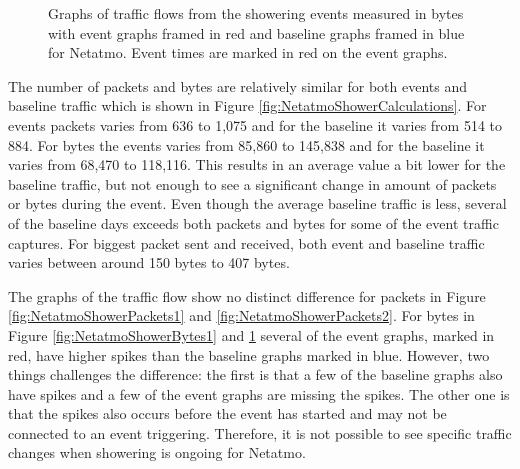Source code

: \begin{figure}[H]
\begin{subfigure}[b]{0.47\textwidth}
    \end{subfigure}
        \begin{subfigure}[b]{0.47\textwidth}
        \centering
    \end{subfigure}
    \begin{subfigure}[b]{0.47\textwidth}
        \centering
    \end{subfigure}
    \begin{subfigure}[b]{0.47\textwidth}
        \centering
    \end{subfigure}
    \hspace{0.6cm}
    \begin{subfigure}[b]{0.47\textwidth}
    \centering
        \end{subfigure}
    \caption{Graphs of traffic flows from the showering events measured in bytes with event graphs framed in red and baseline graphs framed in blue for Netatmo. Event times are marked in red on the event graphs.}    
    \label{fig:NetatmoShowerBytes2}
\end{figure}

The number of packets and bytes are relatively similar for both events and baseline traffic which is shown in Figure \ref{fig:NetatmoShowerCalculations}. For events packets varies from 636 to 1,075 and for the baseline it varies from 514 to 884. For bytes the events varies from 85,860 to 145,838 and for the baseline it varies from 68,470 to 118,116. This results in an average value a bit lower for the baseline traffic, but not enough to see a significant change in amount of packets or bytes during the event. Even though the average baseline traffic is less, several of the baseline days exceeds both packets and bytes for some of the event traffic captures. For biggest packet sent and received, both event and baseline traffic varies between around 150 bytes to 407 bytes. 

The graphs of the traffic flow show no distinct difference for packets in Figure \ref{fig:NetatmoShowerPackets1} and \ref{fig:NetatmoShowerPackets2}. For bytes in Figure \ref{fig:NetatmoShowerBytes1} and \ref{fig:NetatmoShowerBytes2} several of the event graphs, marked in red, have higher spikes than the baseline graphs marked in blue. However, two things challenges the difference: the first is that a few of the baseline graphs also have spikes and a few of the event graphs are missing the spikes. The other one is that the spikes also occurs before the event has started and may not be connected to an event triggering. Therefore, it is not possible to see specific traffic changes when showering is ongoing for Netatmo.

==============================

EXERCISE PROMPT -> List the lines of the entries that include "marked".

WORKED SOLUTION ->
    \caption{Graphs of traffic flows from the showering events measured in bytes with event graphs framed in red and baseline graphs framed in blue for Netatmo. Event times are marked in red on the event graphs.}    
The graphs of the traffic flow show no distinct difference for packets in Figure \ref{fig:NetatmoShowerPackets1} and \ref{fig:NetatmoShowerPackets2}. For bytes in Figure \ref{fig:NetatmoShowerBytes1} and \ref{fig:NetatmoShowerBytes2} several of the event graphs, marked in red, have higher spikes than the baseline graphs marked in blue. However, two things challenges the difference: the first is that a few of the baseline graphs also have spikes and a few of the event graphs are missing the spikes. The other one is that the spikes also occurs before the event has started and may not be connected to an event triggering. Therefore, it is not possible to see specific traffic changes when showering is ongoing for Netatmo.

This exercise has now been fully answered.